(Saved data entries)
#####
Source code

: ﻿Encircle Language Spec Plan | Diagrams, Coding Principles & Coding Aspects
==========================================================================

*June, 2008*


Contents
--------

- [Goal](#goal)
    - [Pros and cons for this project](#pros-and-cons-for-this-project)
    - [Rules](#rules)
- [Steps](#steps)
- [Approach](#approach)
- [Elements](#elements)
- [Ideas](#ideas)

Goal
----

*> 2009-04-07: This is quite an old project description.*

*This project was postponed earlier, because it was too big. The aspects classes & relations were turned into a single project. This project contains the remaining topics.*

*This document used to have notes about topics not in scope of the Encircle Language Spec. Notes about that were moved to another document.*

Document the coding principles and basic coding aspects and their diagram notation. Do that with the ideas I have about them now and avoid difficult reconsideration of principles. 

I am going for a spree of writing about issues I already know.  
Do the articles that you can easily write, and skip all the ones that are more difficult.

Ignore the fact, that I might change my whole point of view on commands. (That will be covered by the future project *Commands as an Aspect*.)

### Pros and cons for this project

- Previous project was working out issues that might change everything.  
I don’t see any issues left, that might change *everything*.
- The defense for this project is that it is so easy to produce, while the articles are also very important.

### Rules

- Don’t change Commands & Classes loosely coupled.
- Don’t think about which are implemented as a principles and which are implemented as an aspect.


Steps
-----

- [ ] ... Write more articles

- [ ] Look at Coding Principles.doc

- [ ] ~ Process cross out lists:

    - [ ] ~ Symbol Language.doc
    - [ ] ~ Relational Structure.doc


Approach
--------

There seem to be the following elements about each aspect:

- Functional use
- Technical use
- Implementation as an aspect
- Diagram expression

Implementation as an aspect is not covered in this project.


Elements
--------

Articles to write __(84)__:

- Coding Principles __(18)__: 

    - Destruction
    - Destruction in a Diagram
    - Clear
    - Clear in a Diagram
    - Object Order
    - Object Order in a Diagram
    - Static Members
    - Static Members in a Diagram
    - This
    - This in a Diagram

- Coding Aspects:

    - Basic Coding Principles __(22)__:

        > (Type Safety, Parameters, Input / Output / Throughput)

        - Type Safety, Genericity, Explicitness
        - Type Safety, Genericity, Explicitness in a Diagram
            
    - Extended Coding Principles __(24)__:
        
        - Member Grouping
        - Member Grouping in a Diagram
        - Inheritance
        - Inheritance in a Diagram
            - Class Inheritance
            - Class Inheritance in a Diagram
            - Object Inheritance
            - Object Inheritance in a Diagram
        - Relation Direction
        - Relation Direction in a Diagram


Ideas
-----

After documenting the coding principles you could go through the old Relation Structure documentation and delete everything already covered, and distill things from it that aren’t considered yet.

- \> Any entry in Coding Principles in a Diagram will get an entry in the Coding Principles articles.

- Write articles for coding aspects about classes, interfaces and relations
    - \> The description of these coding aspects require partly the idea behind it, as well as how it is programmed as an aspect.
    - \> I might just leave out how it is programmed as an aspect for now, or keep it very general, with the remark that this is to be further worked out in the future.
#####
_What you should do:_
Print out every record again, exactly and in full.

_Solution to the exercise:_
Source code

: ﻿Encircle Language Spec Plan | Diagrams, Coding Principles & Coding Aspects
==========================================================================

*June, 2008*


Contents
--------

- [Goal](#goal)
    - [Pros and cons for this project](#pros-and-cons-for-this-project)
    - [Rules](#rules)
- [Steps](#steps)
- [Approach](#approach)
- [Elements](#elements)
- [Ideas](#ideas)

Goal
----

*> 2009-04-07: This is quite an old project description.*

*This project was postponed earlier, because it was too big. The aspects classes & relations were turned into a single project. This project contains the remaining topics.*

*This document used to have notes about topics not in scope of the Encircle Language Spec. Notes about that were moved to another document.*

Document the coding principles and basic coding aspects and their diagram notation. Do that with the ideas I have about them now and avoid difficult reconsideration of principles. 

I am going for a spree of writing about issues I already know.  
Do the articles that you can easily write, and skip all the ones that are more difficult.

Ignore the fact, that I might change my whole point of view on commands. (That will be covered by the future project *Commands as an Aspect*.)

### Pros and cons for this project

- Previous project was working out issues that might change everything.  
I don’t see any issues left, that might change *everything*.
- The defense for this project is that it is so easy to produce, while the articles are also very important.

### Rules

- Don’t change Commands & Classes loosely coupled.
- Don’t think about which are implemented as a principles and which are implemented as an aspect.


Steps
-----

- [ ] ... Write more articles

- [ ] Look at Coding Principles.doc

- [ ] ~ Process cross out lists:

    - [ ] ~ Symbol Language.doc
    - [ ] ~ Relational Structure.doc


Approach
--------

There seem to be the following elements about each aspect:

- Functional use
- Technical use
- Implementation as an aspect
- Diagram expression

Implementation as an aspect is not covered in this project.


Elements
--------

Articles to write __(84)__:

- Coding Principles __(18)__: 

    - Destruction
    - Destruction in a Diagram
    - Clear
    - Clear in a Diagram
    - Object Order
    - Object Order in a Diagram
    - Static Members
    - Static Members in a Diagram
    - This
    - This in a Diagram

- Coding Aspects:

    - Basic Coding Principles __(22)__:

        > (Type Safety, Parameters, Input / Output / Throughput)

        - Type Safety, Genericity, Explicitness
        - Type Safety, Genericity, Explicitness in a Diagram
            
    - Extended Coding Principles __(24)__:
        
        - Member Grouping
        - Member Grouping in a Diagram
        - Inheritance
        - Inheritance in a Diagram
            - Class Inheritance
            - Class Inheritance in a Diagram
            - Object Inheritance
            - Object Inheritance in a Diagram
        - Relation Direction
        - Relation Direction in a Diagram


Ideas
-----

After documenting the coding principles you could go through the old Relation Structure documentation and delete everything already covered, and distill things from it that aren’t considered yet.

- \> Any entry in Coding Principles in a Diagram will get an entry in the Coding Principles articles.

- Write articles for coding aspects about classes, interfaces and relations
    - \> The description of these coding aspects require partly the idea behind it, as well as how it is programmed as an aspect.
    - \> I might just leave out how it is programmed as an aspect for now, or keep it very general, with the remark that this is to be further worked out in the future.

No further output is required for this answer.